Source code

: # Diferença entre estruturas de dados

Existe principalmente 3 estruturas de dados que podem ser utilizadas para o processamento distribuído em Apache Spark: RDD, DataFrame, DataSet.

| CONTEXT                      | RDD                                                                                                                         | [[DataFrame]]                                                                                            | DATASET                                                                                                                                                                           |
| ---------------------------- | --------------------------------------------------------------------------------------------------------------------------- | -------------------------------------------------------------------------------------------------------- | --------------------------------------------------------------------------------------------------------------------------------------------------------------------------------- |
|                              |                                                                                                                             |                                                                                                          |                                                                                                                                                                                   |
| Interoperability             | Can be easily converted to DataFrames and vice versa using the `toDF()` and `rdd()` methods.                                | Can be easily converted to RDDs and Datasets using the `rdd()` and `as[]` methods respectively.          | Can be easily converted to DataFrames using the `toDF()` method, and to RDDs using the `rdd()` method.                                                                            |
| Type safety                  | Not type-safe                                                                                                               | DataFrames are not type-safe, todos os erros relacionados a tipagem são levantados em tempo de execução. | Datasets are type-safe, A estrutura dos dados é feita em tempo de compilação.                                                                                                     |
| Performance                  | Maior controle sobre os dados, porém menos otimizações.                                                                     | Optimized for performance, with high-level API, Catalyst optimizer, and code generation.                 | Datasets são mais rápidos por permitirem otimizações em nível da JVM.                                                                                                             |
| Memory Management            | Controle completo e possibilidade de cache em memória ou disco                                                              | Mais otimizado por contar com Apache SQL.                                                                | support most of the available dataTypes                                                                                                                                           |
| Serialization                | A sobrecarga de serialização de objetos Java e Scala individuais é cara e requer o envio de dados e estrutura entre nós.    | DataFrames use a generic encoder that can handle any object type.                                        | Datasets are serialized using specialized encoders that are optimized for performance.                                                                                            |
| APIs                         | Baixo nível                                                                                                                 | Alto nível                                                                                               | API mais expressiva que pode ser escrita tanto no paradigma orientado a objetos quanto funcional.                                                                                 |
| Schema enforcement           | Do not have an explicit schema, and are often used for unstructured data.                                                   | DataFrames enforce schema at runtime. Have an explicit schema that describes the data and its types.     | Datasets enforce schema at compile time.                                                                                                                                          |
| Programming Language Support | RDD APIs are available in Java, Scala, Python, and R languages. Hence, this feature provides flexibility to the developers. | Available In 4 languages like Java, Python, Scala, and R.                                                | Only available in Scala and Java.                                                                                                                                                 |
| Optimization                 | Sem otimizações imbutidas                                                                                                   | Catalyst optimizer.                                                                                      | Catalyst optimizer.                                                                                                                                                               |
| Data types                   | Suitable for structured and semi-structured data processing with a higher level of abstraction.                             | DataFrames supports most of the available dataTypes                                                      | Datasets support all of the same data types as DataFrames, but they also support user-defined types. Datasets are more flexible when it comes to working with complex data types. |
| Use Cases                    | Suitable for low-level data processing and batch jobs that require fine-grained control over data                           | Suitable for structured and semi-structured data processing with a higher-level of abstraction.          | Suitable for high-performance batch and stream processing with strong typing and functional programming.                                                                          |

- - - - -

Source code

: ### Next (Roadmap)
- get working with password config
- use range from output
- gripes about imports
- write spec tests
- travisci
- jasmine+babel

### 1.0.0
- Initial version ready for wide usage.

- - - - -

Begin at the line above that has "A sobrecarga de" and stop after the line that has "Programming Language Support", copying each line exactly and adding nothing else.

» **Answer box**:
| Serialization                | A sobrecarga de serialização de objetos Java e Scala individuais é cara e requer o envio de dados e estrutura entre nós.    | DataFrames use a generic encoder that can handle any object type.                                        | Datasets are serialized using specialized encoders that are optimized for performance.                                                                                            |
| APIs                         | Baixo nível                                                                                                                 | Alto nível                                                                                               | API mais expressiva que pode ser escrita tanto no paradigma orientado a objetos quanto funcional.                                                                                 |
| Schema enforcement           | Do not have an explicit schema, and are often used for unstructured data.                                                   | DataFrames enforce schema at runtime. Have an explicit schema that describes the data and its types.     | Datasets enforce schema at compile time.                                                                                                                                          |
| Programming Language Support | RDD APIs are available in Java, Scala, Python, and R languages. Hence, this feature provides flexibility to the developers. | Available In 4 languages like Java, Python, Scala, and R.                                                | Only available in Scala and Java.                                                                                                                                                 |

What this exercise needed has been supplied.